Ege Denizi’nde, 30 Ekim 2020’de meydana gelen ve merkez üssü Seferihisar ilçesi açıkları olan 6.6 büyüklüğündeki depremde 11 kişinin hayatını kaybettiği, 7 kişinin de yaralandığı Yağcıoğlu Apartmanı ile ilgili hazırlanan iddianame, 11’inci Ağır Ceza Mahkemesi’nce kabul edildi. Dokuz Eylül Üniversitesi ile İstanbul Teknik Üniversitesi akademisyenlerinden oluşan 7 kişilik bilirkişi heyetinin raporuna yer verilen iddianamede; apartmandan alınan beton karot numunelerinin, binanın projesinde belirtilen beton dayanım sınıfına uymadığı, bina statik-betonarme hesaplarında bodrum katın hesaplara dahil edilmediğinin belirlendiği kaydedildi.

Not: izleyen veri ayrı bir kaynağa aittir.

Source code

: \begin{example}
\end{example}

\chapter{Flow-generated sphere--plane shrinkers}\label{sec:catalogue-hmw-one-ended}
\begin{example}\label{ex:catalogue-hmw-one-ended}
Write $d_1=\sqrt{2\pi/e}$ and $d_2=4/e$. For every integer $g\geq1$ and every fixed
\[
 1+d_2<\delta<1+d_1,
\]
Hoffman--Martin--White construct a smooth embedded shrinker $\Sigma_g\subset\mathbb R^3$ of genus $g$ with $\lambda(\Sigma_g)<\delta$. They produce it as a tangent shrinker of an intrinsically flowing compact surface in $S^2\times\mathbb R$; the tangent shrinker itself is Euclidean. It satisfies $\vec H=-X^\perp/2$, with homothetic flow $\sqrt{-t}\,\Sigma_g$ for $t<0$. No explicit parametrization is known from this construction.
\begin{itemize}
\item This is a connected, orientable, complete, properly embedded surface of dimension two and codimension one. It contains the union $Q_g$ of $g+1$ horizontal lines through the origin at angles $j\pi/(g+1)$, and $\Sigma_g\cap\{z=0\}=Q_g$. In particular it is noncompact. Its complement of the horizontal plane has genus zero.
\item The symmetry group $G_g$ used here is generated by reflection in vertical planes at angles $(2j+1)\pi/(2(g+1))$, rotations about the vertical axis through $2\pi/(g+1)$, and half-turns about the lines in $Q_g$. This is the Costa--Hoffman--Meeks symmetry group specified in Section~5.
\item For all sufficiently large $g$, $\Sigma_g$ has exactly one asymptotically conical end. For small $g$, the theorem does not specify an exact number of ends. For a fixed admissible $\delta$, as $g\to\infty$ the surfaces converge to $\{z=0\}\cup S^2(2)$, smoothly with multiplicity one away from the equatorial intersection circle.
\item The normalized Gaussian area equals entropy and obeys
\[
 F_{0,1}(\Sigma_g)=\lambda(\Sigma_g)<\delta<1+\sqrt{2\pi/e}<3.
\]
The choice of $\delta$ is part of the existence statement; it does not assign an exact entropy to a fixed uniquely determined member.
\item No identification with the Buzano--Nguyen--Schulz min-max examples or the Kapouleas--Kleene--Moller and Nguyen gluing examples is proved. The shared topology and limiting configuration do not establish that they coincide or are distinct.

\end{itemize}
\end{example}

Binanın B blokuna ait sondaj logları incelendiğinde zemin profilinin tipik alüvyon zemin karakterinden oluştuğu belirtilip, yapının karakteristik basınç dayanımının olması gerekenden düşük kaldığı, bina betonarme projesinde kısmi bodrum yapılmasına yönelik betonarme detayları bulunduğu halde bina altında projeye aykırı olarak tam bodrum yapıldığı, tüm etriyelerin uçlarının bina betonarme uygulama projesi çizim paftaları ve ‘Afet Bölgelerinde Yapılacak Yapılar Hakkında Yönetmelik (1975)’ hükümlerine aykırı olarak 90 gönyeli olarak imal edildiğinin de bilirkişi raporunda belirtildiği vurgulandı. Raporda, “Projelendirmedeki eksiklikler, malzeme özelliklerindeki yetersizlikler, uygulama ve işçilik hataları, yapım denetimindeki yetersizlik nedeniyle binanın yıkılmış olduğu görüşüne varılmıştır” denildi.

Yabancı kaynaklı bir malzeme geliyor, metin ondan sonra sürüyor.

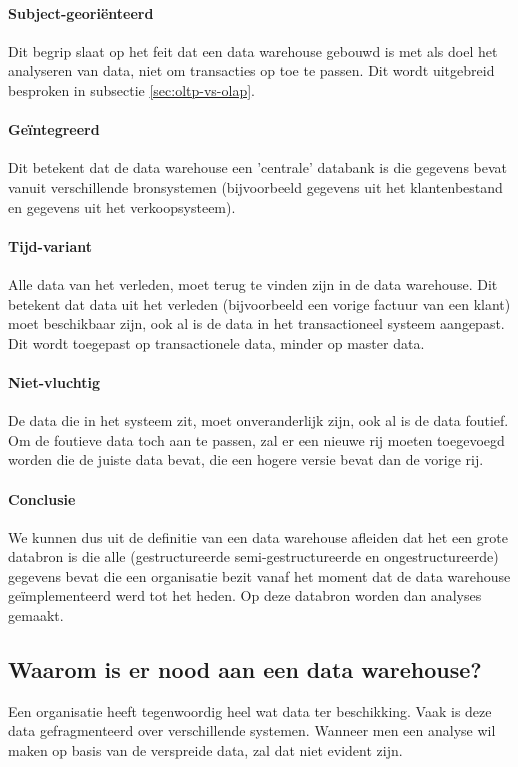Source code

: \paragraph{Subject-georiënteerd}
Dit begrip slaat op het feit dat een data warehouse gebouwd is met als doel het analyseren van data, niet om transacties op toe te passen. Dit wordt uitgebreid besproken in subsectie \ref{sec:oltp-vs-olap}.


\paragraph{Geïntegreerd}
Dit betekent dat de data warehouse een 'centrale' databank is die gegevens bevat vanuit verschillende bronsystemen (bijvoorbeeld gegevens uit het klantenbestand en gegevens uit het verkoopsysteem). 

\paragraph{Tijd-variant}
Alle data van het verleden, moet terug te vinden zijn in de data warehouse. Dit betekent dat data uit het verleden (bijvoorbeeld een vorige factuur van een klant) moet beschikbaar zijn, ook al is de data in het transactioneel systeem aangepast. Dit wordt toegepast op transactionele data, minder op master data.

\paragraph{Niet-vluchtig}
De data die in het systeem zit, moet onveranderlijk zijn, ook al is de data foutief. Om de foutieve data toch aan te passen, zal er een nieuwe rij moeten toegevoegd worden die de juiste data bevat, die een hogere versie bevat dan de vorige rij. 

\paragraph{Conclusie}
We kunnen dus uit de definitie van een data warehouse afleiden dat het een grote databron is die alle (gestructureerde semi-gestructureerde en ongestructureerde) gegevens bevat die een organisatie bezit vanaf het moment dat de data warehouse geïmplementeerd werd tot het heden. Op deze databron worden dan analyses gemaakt.

\subsection{Waarom is er nood aan een data warehouse?}
Een organisatie heeft tegenwoordig heel wat data ter beschikking. Vaak is deze data gefragmenteerd over verschillende systemen. Wanneer men een analyse wil maken op basis van de verspreide data, zal dat niet evident zijn.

Raporda ayrıca binanın yıkılmasında; statik proje müellifinin, statik betonarme projeye onay veren mercilerin, bina fenni mesulünün, sürveyanının, müteahhidin, tadilat ruhsatı ile yapı kullanma izin belgesi aşamasında ruhsat ve izni düzenleyen mercilerin sorumlu olduğu görüşüne de yer verildi.
İHMALLER ZİNCİRİ
Yağcıoğlu Apartmanı’nın bodrum katının dikkate alınmayarak, statik projesinin hazırlandığı belirtilen iddianamede ayrıca şunlar kaydedildi:
“Yapı malzeme özelliklerinde yetersizlikler bulunması, projede belirtilen kısmi bodrumun yapılmayarak bodrum katının tam olarak teşkil edilmesi, bodrum kat ile temel boyut ve ölçülerinin betonarme projedeki boyut ve ölçülerle uyumlu olmaması, şüphelilerin mesleklerinin ve kanunun yüklediği sorumlulukları yerine getirmemiş olması nedenleri ile Yağcıoğlu Apartmanı’nın deprem sırasında yıkıldığı görülmektedir.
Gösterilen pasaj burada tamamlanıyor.